メディアも情報が錯綜して状況がうまく把握できていないようでした。

さらに大変な問題が起こっていました。
友人の妹がWTCの向かいのビルにある会社に勤めており、携帯でも安否の連絡がとれなくなっているらしいのです。
そのビルも破壊されているようで、友人は半ばパニックになっていました。

遥か遠くに感じた日本

全米の空港はすべてストップです。
早い段階で、アルカイダのウサマ・ビン・ラディンが首謀したテロであるらしいことが報道され、しばらくは飛行機が飛ばない、解除の期限もまったく不明であることが知らされました。

その時は、日本に帰れない、おそらく何ヶ月、いや何年も、という不安がよぎったものです。イスラム諸国との戦争が始まるという報道も、アメリカでは少なからずあったからです。どうしようもないので、しばらくは友人宅に身を寄せることにしました。
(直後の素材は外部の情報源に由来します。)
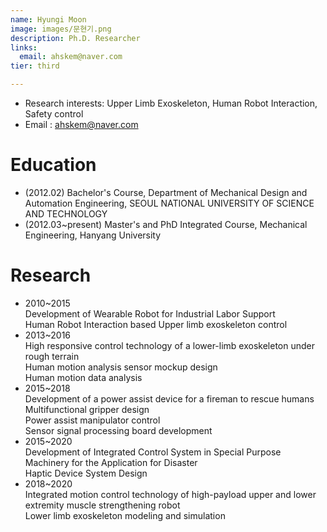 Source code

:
 ```yaml
---
name: Hyungi Moon
image: images/문현기.png
description: Ph.D. Researcher
links:
  email: ahskem@naver.com
tier: third

---
```

- Research interests: Upper Limb Exoskeleton, Human Robot Interaction, Safety control 
- Email : ahskem@naver.com

# Education
- (2012.02) Bachelor's Course, Department of Mechanical Design and Automation Engineering, SEOUL NATIONAL UNIVERSITY OF SCIENCE AND TECHNOLOGY
- (2012.03~present) Master's and PhD Integrated Course, Mechanical Engineering, Hanyang University

# Research
- 2010~2015  
Development of Wearable Robot for Industrial Labor Support  
Human Robot Interaction based Upper limb exoskeleton control  
- 2013~2016  
High responsive control technology of a lower-limb exoskeleton under rough terrain  
Human motion analysis sensor mockup design  
Human motion data analysis  
- 2015~2018  
Development of a power assist device for a fireman to rescue humans  
Multifunctional gripper design  
Power assist manipulator control  
Sensor signal processing board development  
- 2015~2020  
Development of Integrated Control System in Special Purpose Machinery for the Application for Disaster  
Haptic Device System Design    
- 2018~2020  
Integrated motion control technology of high-payload upper and lower extremity muscle strengthening robot   
Lower limb exoskeleton modeling and simulation  
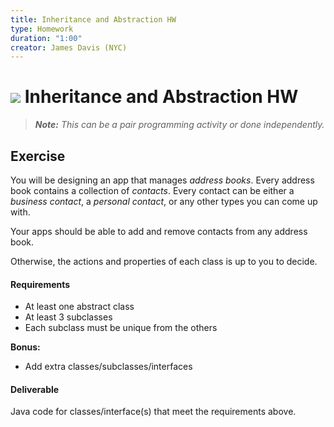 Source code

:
 ```yaml
---
title: Inheritance and Abstraction HW
type: Homework
duration: "1:00"
creator: James Davis (NYC)
---
```


# ![](https://ga-dash.s3.amazonaws.com/production/assets/logo-9f88ae6c9c3871690e33280fcf557f33.png) Inheritance and Abstraction HW

> ***Note:*** _This can be a pair programming activity or done independently._

## Exercise

You will be designing an app that manages *address books*. Every address book contains a collection of *contacts*. Every contact can be either a *business contact*, a *personal contact*, or any other types you can come up with.

Your apps should be able to add and remove contacts from any address book.

Otherwise, the actions and properties of each class is up to you to decide.

#### Requirements

- At least one abstract class
- At least 3 subclasses
- Each subclass must be unique from the others

**Bonus:**
- Add extra classes/subclasses/interfaces

#### Deliverable

Java code for classes/interface(s) that meet the requirements above.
夕方になって、やっと友人の妹に連絡がつき、安否が確認できたことは不幸中の幸いだったといえます。

翌日からはテレビ漬け。おかげで少しは英語がわかるようになった気がしました。

我々はこれからどうなるのか? いつまで居候にならなければならないのか? というのが次の問題でした。長期に及ぶようなら、バイトをする必要があるかもしれないとも思ったものです。

その夜、カルフォルニアの星の瞬く空を見上げながら、『帰れない二人』を思い浮かべていました。

今も思い出す、あの緊迫感

有事にはならないらしいとわかった一週間後、空港閉鎖が解除となりました。
運良くサンノゼ空港から帰国の途につくことが出来たのですが、その便は同時多発テロすべての犠牲となった「アメリカン航空」。そして、これ以上ないほどの厳重なチェック。
搭乗カウンターに並ぶ人々の顔はこわばっていました。
帰国の旅を楽しむ余裕がなかったことは、いうまでもありません。

毎年この日が来ると、心細い二人の面倒を見てくれた友人家族に感謝するとともに、亡くなった方々への追悼が欠かせません。